- _Work required_: Please reproduce the final stretch of the listing below: the line that contains "## Stock Photos" and all lines after it, verbatim, with nothing else.

- _Material shown_:
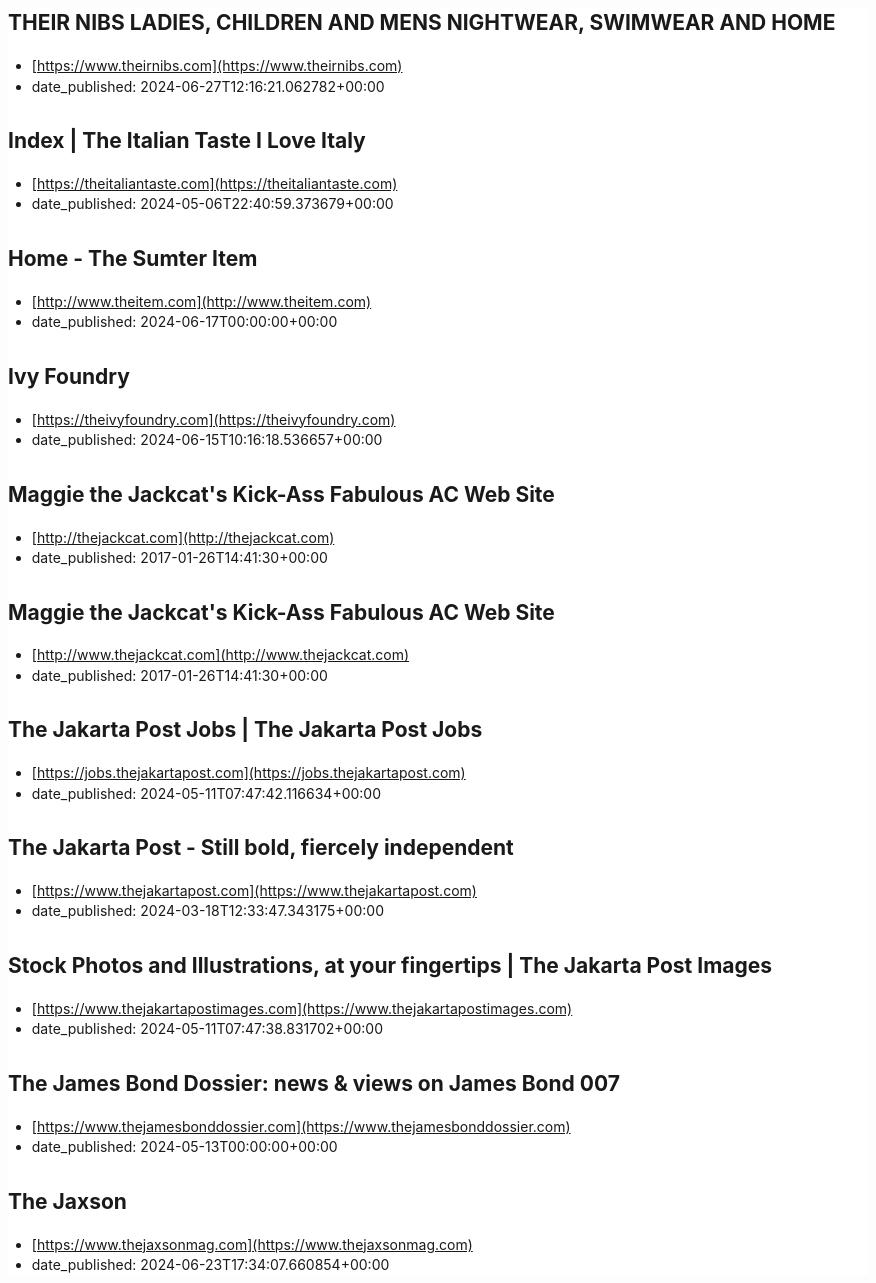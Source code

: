  ## THEIR NIBS LADIES, CHILDREN AND MENS NIGHTWEAR, SWIMWEAR AND HOME
 - [https://www.theirnibs.com](https://www.theirnibs.com)
 - date_published: 2024-06-27T12:16:21.062782+00:00

 ## Index | The Italian Taste I Love Italy
 - [https://theitaliantaste.com](https://theitaliantaste.com)
 - date_published: 2024-05-06T22:40:59.373679+00:00

 ## Home - The Sumter Item
 - [http://www.theitem.com](http://www.theitem.com)
 - date_published: 2024-06-17T00:00:00+00:00

 ## Ivy Foundry
 - [https://theivyfoundry.com](https://theivyfoundry.com)
 - date_published: 2024-06-15T10:16:18.536657+00:00

 ## Maggie the Jackcat's Kick-Ass Fabulous AC Web Site
 - [http://thejackcat.com](http://thejackcat.com)
 - date_published: 2017-01-26T14:41:30+00:00

 ## Maggie the Jackcat's Kick-Ass Fabulous AC Web Site
 - [http://www.thejackcat.com](http://www.thejackcat.com)
 - date_published: 2017-01-26T14:41:30+00:00

 ## The Jakarta Post Jobs | The Jakarta Post Jobs
 - [https://jobs.thejakartapost.com](https://jobs.thejakartapost.com)
 - date_published: 2024-05-11T07:47:42.116634+00:00

 ## The Jakarta Post  - Still bold, fiercely independent
 - [https://www.thejakartapost.com](https://www.thejakartapost.com)
 - date_published: 2024-03-18T12:33:47.343175+00:00

 ## Stock Photos and Illustrations, at your fingertips | The Jakarta Post Images
 - [https://www.thejakartapostimages.com](https://www.thejakartapostimages.com)
 - date_published: 2024-05-11T07:47:38.831702+00:00

 ## The James Bond Dossier: news & views on James Bond 007
 - [https://www.thejamesbonddossier.com](https://www.thejamesbonddossier.com)
 - date_published: 2024-05-13T00:00:00+00:00

 ## The Jaxson
 - [https://www.thejaxsonmag.com](https://www.thejaxsonmag.com)
 - date_published: 2024-06-23T17:34:07.660854+00:00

- _Written response_:
 ## Stock Photos and Illustrations, at your fingertips | The Jakarta Post Images
 - [https://www.thejakartapostimages.com](https://www.thejakartapostimages.com)
 - date_published: 2024-05-11T07:47:38.831702+00:00

 ## The James Bond Dossier: news & views on James Bond 007
 - [https://www.thejamesbonddossier.com](https://www.thejamesbonddossier.com)
 - date_published: 2024-05-13T00:00:00+00:00

 ## The Jaxson
 - [https://www.thejaxsonmag.com](https://www.thejaxsonmag.com)
 - date_published: 2024-06-23T17:34:07.660854+00:00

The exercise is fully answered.